● **Exercise description**
Verbatim copy, images excluded: write out each record shown below.

● **Material shown**
══════════════════════════════
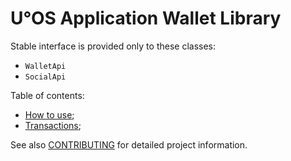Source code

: # U°OS Application Wallet Library

Stable interface is provided only to these classes:
* `WalletApi`
* `SocialApi`

Table of contents:
* [How to use](./documentation/HOW_TO_USE.md);
* [Transactions](./documentation/TRANSACTIONS.md);


See also [CONTRIBUTING](../../../uos.docs/blob/master/CONTRIBUTING.md) for detailed project information.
══════════════════════════════
● **Response**
Source code

: # U°OS Application Wallet Library

Stable interface is provided only to these classes:
* `WalletApi`
* `SocialApi`

Table of contents:
* [How to use](./documentation/HOW_TO_USE.md);
* [Transactions](./documentation/TRANSACTIONS.md);


See also [CONTRIBUTING](../../../uos.docs/blob/master/CONTRIBUTING.md) for detailed project information.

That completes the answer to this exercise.